Lavorando per un mezzo di informazione che viene da quella storia, posso subito dimostrare che, contrariamente a quanto si potrebbe credere, la controinformazione è quanto di più distante dalle fake news. In alcune analisi sul fenomeno delle bufale, infatti, si sostiene che è la cultura del sospetto e del rancore a portare alla credulità delle persone. L’associazione con i movimenti radicali, per chi radicale non è, viene dunque facile. Se chi protesta è incazzato e non crede allo storytelling dei potenti, allora cercherà una propria verità, una verità che confermi le ragioni della propria rabbia. Questa non è controinformazione.

Un primo indicatore potrebbe essere il fatto che, nell’epoca della diffusione delle fake news, la protesta sociale è ai minimi storici e viene contenuta negli sfogatoi che sono i social network, con rari casi di tracimazione nella vita reale. Ma non è questo il punto.
Ciò che distingue nettamente la controinformazione dalle bufale sono due elementi: la scepsi bidirezionale e l’approfondimento attraverso l’inchiesta.

Chi fa controinformazione (che a ben vedere dovrebbe definirsi informazione effettiva) utilizza un approccio critico e dubbioso tanto verso le informazioni ufficiali, quanto verso le letture alternative. Non basta, infatti, nutrire il sospetto verso le veline di palazzo. Anche molte interpretazioni antagoniste scontano gli stessi errori, come parti di informazione trascurate strumentalmente o affermazioni che non hanno fondamenta in fatti e dati concreti.
La controinformazione non è una crociata, non porta a condurre sempre e comunque una battaglia, ma il suo scopo è quello di approfondire e verificare per avere una rappresentazione più aderente al vero.

È facile capire, allora, perché il senso critico e la controinformazione siano le prime vittime del dibattito sulle fake news e sulla polarizzazione di questo dibattito. Da un lato, perché le regole imposte da questo mercato editoriale, sbilanciate verso il business, la sensazionalità, la velocità e il culto del nazional popolare, adottate sia dai mezzi di informazione mainstream che dai dolosi produttori di notizie false, vede sicuramente penalizzato un tipo di informazione che, al contrario, si basa sull’approfondimento.
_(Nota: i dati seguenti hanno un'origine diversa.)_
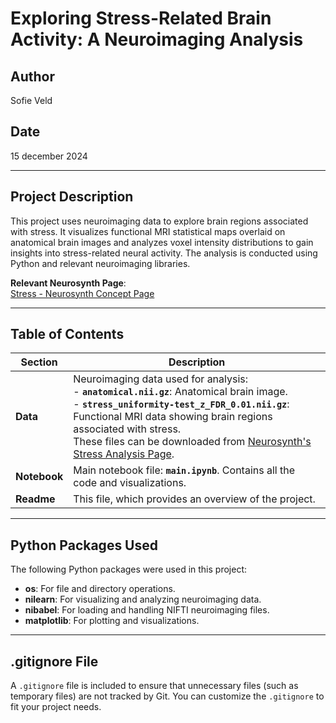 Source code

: # **Exploring Stress-Related Brain Activity: A Neuroimaging Analysis**

## **Author**  
Sofie Veld  

## **Date**  
15 december 2024  

---

## **Project Description**

This project uses neuroimaging data to explore brain regions associated with stress. It visualizes functional MRI statistical maps overlaid on anatomical brain images and analyzes voxel intensity distributions to gain insights into stress-related neural activity. The analysis is conducted using Python and relevant neuroimaging libraries.

**Relevant Neurosynth Page**:  
[Stress - Neurosynth Concept Page](https://neurosynth.org/analyses/stress)  

---

## **Table of Contents**

| **Section**           | **Description**                                                                                  |
|------------------------|--------------------------------------------------------------------------------------------------|
| **Data**              | Neuroimaging data used for analysis: <br> - **`anatomical.nii.gz`**: Anatomical brain image. <br> - **`stress_uniformity-test_z_FDR_0.01.nii.gz`**: Functional MRI data showing brain regions associated with stress. <br> These files can be downloaded from [Neurosynth's Stress Analysis Page](https://neurosynth.org/analyses/stress).|
| **Notebook**          | Main notebook file: **`main.ipynb`**. Contains all the code and visualizations.     |
| **Readme**            | This file, which provides an overview of the project.                                           |

---

## **Python Packages Used**

The following Python packages were used in this project:  
- **os**: For file and directory operations.  
- **nilearn**: For visualizing and analyzing neuroimaging data.  
- **nibabel**: For loading and handling NIFTI neuroimaging files.  
- **matplotlib**: For plotting and visualizations.

---

## **.gitignore File**

A `.gitignore` file is included to ensure that unnecessary files (such as temporary files) are not tracked by Git. You can customize the `.gitignore` to fit your project needs.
Dall’altro perché la divisione manichea del “vero vs falso”, e ancor di più quella “innocente vs colpevole” sacrifica l’analisi e getta ombre verso chi, invece, vorrebbe andare a fondo.
Un aspetto che a volte viene trascurato dai siti di debunking, il cui tipo di comunicazione, impostata su un certo entusiasmo nel smontare le bufale, finisce per sembrare una sorta di difesa d’ufficio dei bersagli stessi delle notizie false. Non è un caso se il debunking risulta una pratica utile solo a chi è già predisposto, secondo quanto evidenziato dal team dell’Università Ca’ Foscari guidato da Walter Quattrociocchi.

Un esempio: si può contestare la presidente della Camera Laura Boldrini senza credere alle menzogne diffamatorie che vengono fatte circolare sul suo conto. Ma finché le fake news su di lei monopolizzeranno la contestazione nei suoi confronti e finché si sarà invitati a schierarsi pro o contro Boldrini, i critici verso provvedimenti e condotte concreti della presidente della Camera verranno assimilati ai detrattori complottardi e diffusori di odio. E ciò non fa bene alla verità.